After this choice is made you will be provided with a number of options to customise your Guardian’s appearance, from skin tone, facial structure, war paint and, if you’re an Exo, some pretty slick chrome horns. But the customisability of your character far from stops there, with hundreds or maybe thousands of options to be found while playing.
To allow for that, Bungie has developed an impressive and expansive loot system to give players a constant sense of progression and to imbue a real craving for the next cool piece of gear. Guardians will be able to customise their armour from head to toe, as well as change their emblem, style of their jumpship and use purchasable armour shaders to really get a unique look.
They will also choose from hundreds of powerful and intimidating weapons, from futuristic pulse rifles, bombastic rocket launchers and powerful shotguns, and much more on top of that. One of my personal favourites in the beta were the class items. Each class has a specific type of cosmetic item to provide a bit of flair. Titans get colourful sashes around their waist, Hunters are given long, flowing, hooded cloaks, while Warlocks are given armbands, some of which project images of birds of prey, cosmic entities as well as other interesting and unique objects.
Some people are already more than occupied with the fashion war that will surely ensue off the battlefield!

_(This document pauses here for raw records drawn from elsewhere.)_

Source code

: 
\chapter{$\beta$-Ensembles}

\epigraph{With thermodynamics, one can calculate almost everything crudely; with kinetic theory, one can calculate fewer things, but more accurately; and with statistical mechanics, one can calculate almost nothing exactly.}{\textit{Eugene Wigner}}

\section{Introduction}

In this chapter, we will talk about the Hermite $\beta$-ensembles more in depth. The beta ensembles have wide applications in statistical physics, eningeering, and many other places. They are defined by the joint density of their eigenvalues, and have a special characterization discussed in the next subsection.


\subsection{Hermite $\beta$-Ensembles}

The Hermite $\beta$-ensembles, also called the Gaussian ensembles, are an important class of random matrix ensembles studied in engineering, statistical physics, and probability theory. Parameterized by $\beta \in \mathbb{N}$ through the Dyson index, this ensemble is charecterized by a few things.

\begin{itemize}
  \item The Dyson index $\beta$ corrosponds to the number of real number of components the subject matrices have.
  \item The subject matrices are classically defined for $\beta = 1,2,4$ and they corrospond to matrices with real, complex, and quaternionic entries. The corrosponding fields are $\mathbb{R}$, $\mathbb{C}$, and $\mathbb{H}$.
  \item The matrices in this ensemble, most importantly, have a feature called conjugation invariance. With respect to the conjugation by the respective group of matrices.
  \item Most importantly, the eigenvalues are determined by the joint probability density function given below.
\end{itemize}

But that’s enough about how awesome you’re going to be able to make your character look, let’s get down to the gameplay.
As I mentioned earlier, Destiny is a shared-worlds, first person shooter, role-playing game. That’s a bit of a mouthful I know, but each element is as important as the other two. Many confuse Destiny with its cousins in the massively multiplayer realm, but it is not an MMO at all.

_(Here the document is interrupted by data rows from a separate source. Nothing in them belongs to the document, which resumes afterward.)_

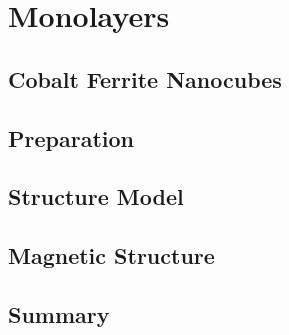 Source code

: \documentclass[\main/dresen_thesis.tex]{subfiles}
\renewcommand{\thisPath}{\main/chapters/monolayers}
\begin{document}
  \chapter{Monolayers}\label{ch:monolayers}
    

    \section{Cobalt Ferrite Nanocubes}
      

    \FloatBarrier
    \clearpage
    \section{Preparation}
      

    \FloatBarrier
    \clearpage
    \section{Structure Model}
      

    \FloatBarrier
    \section{Magnetic Structure}
      

    \FloatBarrier
    \section{Summary}
      
\end{document}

Destiny uses selective matchmaking to place you with a few players near your skill level in the game world so to encourage cooperative play, where the game’s strengths lie. Its FPS gameplay takes what Bungie revolutionised with their Halo series, and adds the new elements of each of the classes’ abilities and the classic RPG progression. These elements blend seamlessly to create an incredibly cohesive experience.

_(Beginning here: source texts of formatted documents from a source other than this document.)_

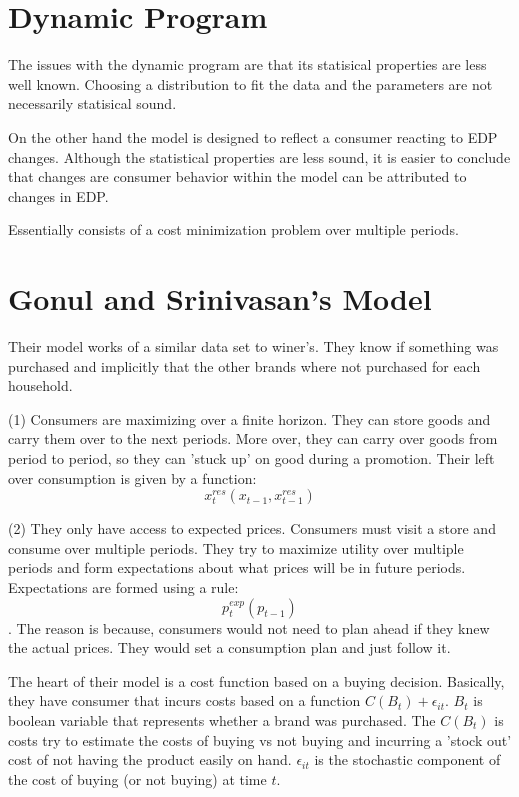 \documentclass{article}
\begin{document}
\section{Dynamic Program}

The issues with the dynamic program are that its statisical properties are less well known. Choosing a distribution to fit the data and the parameters are not necessarily statisical sound.

On the other hand the model is designed to reflect a consumer reacting to EDP changes. Although the statistical properties are less sound, it is easier to conclude that changes are consumer behavior within the model can be attributed to changes in EDP.

Essentially consists of a cost minimization problem over multiple periods.


\section{Gonul and Srinivasan's Model}

Their model works of a similar data set to winer's. They know if something was purchased and implicitly that the other brands where not purchased for each household.

(1) Consumers are maximizing over a finite horizon. They can store goods and carry them over to the next periods. More over, they can carry over goods from period to period, so they can 'stuck up' on good during a promotion. Their left over consumption is given by a function: $$x^{res}_t(x_{t-1},x^{res}_{t-1})$$

(2) They only have access to expected prices. Consumers must visit a store and consume over multiple periods. They try to maximize utility over multiple periods and form expectations about what prices will be in future periods. Expectations are formed using a rule: $$p^{exp}_t(p_{t-1})$$. The reason is because, consumers would not need to plan ahead if they knew the actual prices. They would set a consumption plan and just follow it.

The heart of their model is a cost function based on a buying decision. Basically, they have consumer that incurs costs based on a function $C(B_t) + \epsilon_{it}$. $B_t$ is boolean variable that represents whether a brand was purchased. The $C(B_t)$ is costs try to estimate the costs of buying vs not buying and incurring a 'stock out' cost of not having the product easily on hand. $\epsilon_{it}$ is the stochastic component of the cost of buying (or not buying)
at time $t$.
\end{document}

On top of all that, Destiny has five distinctive and integrated ‘modes’ to choose from. First is the main story, where your Guardian will search out a way to revive the Traveller, a celestial body that aided in humanity’s advancement, while eliminating alien threats along the way. All while accompanied by your robotic Ghost companion, voiced by none other than Game of Thrones own Peter Dinklage.
If you want to take a break from the story, you can simply enter Explore mode, allowing you to venture to areas that may host a variety of enemies and loot far beyond your skills and grasp. Then, if you want to try your hand against other players instead of the intelligent AI, walk through the gates of the Crucible and meet your match as players compete for reputation with the various factions and some very fancy weapons and armour.
But where Destiny will truly shine is its endgame content – Strikes and Raids. Strikes are three-player cooperative missions, that are set to last 30 minutes to an hour each time you play them, and are a means of teaching players how important communication is, as well as challenging experienced players with interesting and complex threats. Raids double the player-count, difficulty and length, featuring extreme tests of knowledge, skill and team tactics – explaining why Bungie has chosen to forego matchmaking for a friends-only experience.
Destiny is truly shaping up to be one of the biggest releases of the year, as well as quickly revealing itself as a title that will stay in player’s consoles for many months and perhaps years to come. With enthralling gameplay and narrative, addictive character customisation and loot mechanics, as well as challenging Strikes and Raids, it is going to be an experience to remember.
Destiny is set to release on PS3, Xbox 360, PS4 and Xbox One. So eyes forward Guardian, and Become Legend on September 9th.